In German Patent Document DE-A1-2,822,547 (Hochiki Corp.; Dec. 7, 1978), a line extinction detector is described which includes a light source. After traversing a measurement distance, a portion of light emitted by the light source reaches a radiation receiver. If smoke is present in the measurement distance, the output signal of the radiation receiver will be reduced as a function of smoke density. This output signal is fed to a threshold-and-comparison circuit followed by an evaluation circuit for triggering an alarm signal if the output signal falls below a predetermined alarm-threshold value. Lenses are disposed in front of the radiation source and of the radiation receiver, for focusing of the light traversing the measurement path. The focusing systems are very costly.

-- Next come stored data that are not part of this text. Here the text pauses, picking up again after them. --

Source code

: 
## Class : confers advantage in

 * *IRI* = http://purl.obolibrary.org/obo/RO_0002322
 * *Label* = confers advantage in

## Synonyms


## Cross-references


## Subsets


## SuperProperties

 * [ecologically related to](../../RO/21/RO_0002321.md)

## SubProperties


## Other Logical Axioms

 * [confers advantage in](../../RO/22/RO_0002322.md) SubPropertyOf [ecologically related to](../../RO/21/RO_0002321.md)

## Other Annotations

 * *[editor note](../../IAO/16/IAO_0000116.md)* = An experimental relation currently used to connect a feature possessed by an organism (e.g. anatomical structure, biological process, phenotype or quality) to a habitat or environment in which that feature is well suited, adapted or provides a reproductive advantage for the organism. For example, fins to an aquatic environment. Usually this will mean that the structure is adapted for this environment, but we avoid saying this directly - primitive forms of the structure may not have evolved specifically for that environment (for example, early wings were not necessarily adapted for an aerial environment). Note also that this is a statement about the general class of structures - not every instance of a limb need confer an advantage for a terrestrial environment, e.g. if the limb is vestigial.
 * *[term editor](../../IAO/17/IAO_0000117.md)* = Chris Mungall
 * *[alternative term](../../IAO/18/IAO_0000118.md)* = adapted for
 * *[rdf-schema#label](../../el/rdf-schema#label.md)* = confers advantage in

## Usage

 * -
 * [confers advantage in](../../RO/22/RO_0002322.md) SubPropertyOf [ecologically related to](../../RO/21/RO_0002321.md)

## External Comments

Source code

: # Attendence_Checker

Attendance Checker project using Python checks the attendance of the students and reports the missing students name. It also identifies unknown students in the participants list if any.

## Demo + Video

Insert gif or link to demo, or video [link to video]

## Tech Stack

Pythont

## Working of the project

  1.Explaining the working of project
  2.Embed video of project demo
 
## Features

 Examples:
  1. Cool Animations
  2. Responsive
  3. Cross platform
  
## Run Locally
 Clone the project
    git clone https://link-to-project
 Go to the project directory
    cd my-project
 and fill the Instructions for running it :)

Most of the older scattered-light smoke detectors are based on forward-scattered light, with large smoke aerosol particles having a strong effect, and with small smoke particles causing little light scattering. Smoke detectors based on back scattering have more uniform sensitivity and are more universally suitable. However, due to lower intensity of back-scattered light, more elaborate electronic circuitry is required. Moreover, as scattered light is likely to be reflected from the walls of a housing into the receiver, a complicated optical labyrinth or radiation trap is required (e.g., a plurality of diaphragms as disclosed in European Patent Document EP-A1-0,031,096) to keep internally reflected light from the radiation receiver.
In combination with optical focusing lenses in front of the light source and the receiver, the diaphragms in the measurement chamber of the smoke detector according to EP-A1-0,031,096 further serve for focusing of the light beam directed to the measurement volume, and of the radiation scattered from the measurement volume, for shortening of the smoke detector.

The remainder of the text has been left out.